Code Buster

The official opinion of Thomas Bates

Xamarin.Forms good but not ready

Xamarin’s new Xamarin.Forms are almost there

I recently had the opportunity to evaluate the new Xamarin.Forms (1.2.1.6229) technology.

Xamarin has started something that has tremendous potential, but I don’t think you should switch to Xamarin.Forms just yet. The potential to construct your UIs using code or XAML and when that code is then compiled to each platform with platform-specific native UI elements is huge. The general idea is that your development is independent of the target platform. Within in Xamarin.Forms the platform-specific Renderers take on the task of choosing which UI element to draw on the screen.

The following bad parts are reasons I believe Xamarin.Forms is not ready, but hope they will have addressed in future releases.

Lack of documentation

Likely your first roadblock will end up being the nearly absent documentation or examples showing you how to create your UI with XAML. Most of the useful samples you find are examples of how to use C# code to create your UI, but not XAML. When Microsoft introduced XAML for WPF, I wasn’t really enamoured with it then and documentation seemed to be sparse then too.

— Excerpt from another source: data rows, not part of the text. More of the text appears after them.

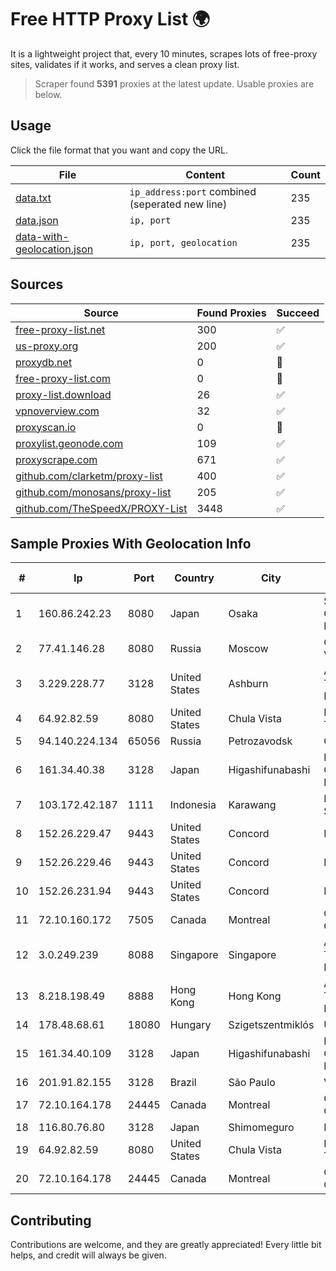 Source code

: 
# Free HTTP Proxy List 🌍

It is a lightweight project that, every 10 minutes, scrapes lots of free-proxy sites, validates if it works, and serves a clean proxy list.


> Scraper found **5391** proxies at the latest update. Usable proxies are below.

## Usage

Click the file format that you want and copy the URL.


|File|Content|Count|
|----|-------|-----|
|[data.txt](https://raw.githubusercontent.com/themiralay/Proxy-List-World/master/data.txt)|`ip_address:port` combined (seperated new line)|235|
|[data.json](https://raw.githubusercontent.com/themiralay/Proxy-List-World/master/data.json)|`ip, port`|235|
|[data-with-geolocation.json](https://raw.githubusercontent.com/themiralay/Proxy-List-World/master/data-with-geolocation.json)|`ip, port, geolocation`|235|

## Sources

|Source|Found Proxies|Succeed|
|------|-------------|-------|
|[free-proxy-list.net](https://free-proxy-list.net)|300|✅|
|[us-proxy.org](https://www.us-proxy.org)|200|✅|
|[proxydb.net](http://proxydb.net)|0|🚫|
|[free-proxy-list.com](https://free-proxy-list.com/?page=&port=&type%5B%5D=http&type%5B%5D=https&up_time=0&search=Search)|0|🚫|
|[proxy-list.download](https://www.proxy-list.download/HTTP)|26|✅|
|[vpnoverview.com](https://vpnoverview.com/privacy/anonymous-browsing/free-proxy-servers)|32|✅|
|[proxyscan.io](https://www.proxyscan.io)|0|🚫|
|[proxylist.geonode.com](https://proxylist.geonode.com/api/proxy-list?limit=300&page=1&sort_by=lastChecked&sort_type=desc&protocols=http,https)|109|✅|
|[proxyscrape.com](https://api.proxyscrape.com/v2/?request=displayproxies&protocol=http&timeout=10000&country=all&ssl=all&anonymity=all)|671|✅|
|[github.com/clarketm/proxy-list](https://raw.githubusercontent.com/clarketm/proxy-list/master/proxy-list-raw.txt)|400|✅|
|[github.com/monosans/proxy-list](https://raw.githubusercontent.com/monosans/proxy-list/main/proxies/http.txt)|205|✅|
|[github.com/TheSpeedX/PROXY-List](https://raw.githubusercontent.com/TheSpeedX/PROXY-List/master/http.txt)|3448|✅|


## Sample Proxies With Geolocation Info

|#|Ip|Port|Country|City|Internet Service Provider|
|-|--|----|-------|----|-------------------------|
|1|160.86.242.23|8080|Japan|Osaka|Sony Network Communications Inc|
|2|77.41.146.28|8080|Russia|Moscow|OJSC Vimpelcom HQ|
|3|3.229.228.77|3128|United States|Ashburn|Amazon Technologies Inc.|
|4|64.92.82.59|8080|United States|Chula Vista|Momentum Telecom, Inc.|
|5|94.140.224.134|65056|Russia|Petrozavodsk|CityLink Ltd|
|6|161.34.40.38|3128|Japan|Higashifunabashi|NTT PC Communications, Inc.|
|7|103.172.42.187|1111|Indonesia|Karawang|PT Media Solusi Sukses|
|8|152.26.229.47|9443|United States|Concord|MCNC|
|9|152.26.229.46|9443|United States|Concord|MCNC|
|10|152.26.231.94|9443|United States|Concord|MCNC|
|11|72.10.160.172|7505|Canada|Montreal|GloboTech Communications|
|12|3.0.249.239|8088|Singapore|Singapore|Amazon Technologies Inc.|
|13|8.218.198.49|8888|Hong Kong|Hong Kong|Alibaba (US) Technology Co., Ltd.|
|14|178.48.68.61|18080|Hungary|Szigetszentmiklós|UPC|
|15|161.34.40.109|3128|Japan|Higashifunabashi|NTT PC Communications, Inc.|
|16|201.91.82.155|3128|Brazil|São Paulo|Vivo|
|17|72.10.164.178|24445|Canada|Montreal|GloboTech Communications|
|18|116.80.76.80|3128|Japan|Shimomeguro|InfoSphere|
|19|64.92.82.59|8080|United States|Chula Vista|Momentum Telecom, Inc.|
|20|72.10.164.178|24445|Canada|Montreal|GloboTech Communications|



## Contributing

Contributions are welcome, and they are greatly appreciated! Every
little bit helps, and credit will always be given.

To Xamarin’s credit, they are working to close that gap by posting samples of Xamarin.Forms usage to Github. Their repository contains some straight forward examples to help you work through the top-level concepts. Unfortunately, their GitHub repo highlights my next bad point.

Custom Renderers are required

Custom Renderers are the answer for a lot of the “why doesn’t this work” in Xamarin.Forms.

Want to change the color of the Navigation Bar? Use a custom renderer.

Want to change the background color of the MasterDetailPage seperator? Use a custom renderer.

Background color of a input element? Yep, custom renderer.

Alternate styles on a table element or list element? That’s right, use a custom renderer.

Indeed the examples above are for adjusting color or style of an element. Yes these are trivial, but these aren’t things I would expect to have to write platform specific code to handle. It should be this cross-platform UI toolkit’s responsibility that I’ve just invested in to expose common appearance customizations like background color. This sort of developer friendly detail seems like an obvious oversight.

I see Xamarin.Forms as Xamarin’s answer to mobile development solutions like Cordova. Cordova simplifies the mobile app development process across multiple platforms by enabling your developers to utilize their existing HTML, Javascript and CSS skillsets. This is Xamarin’s first steps into living the dream of developing your UI, application logic and business rules layers once and have it all executed on multiple mobile platforms. I don’t believe the story of Xamarin.Forms is over and I’ll continue to watch their progress. I’m excited to see Xamarin products and eager to see what the future holds.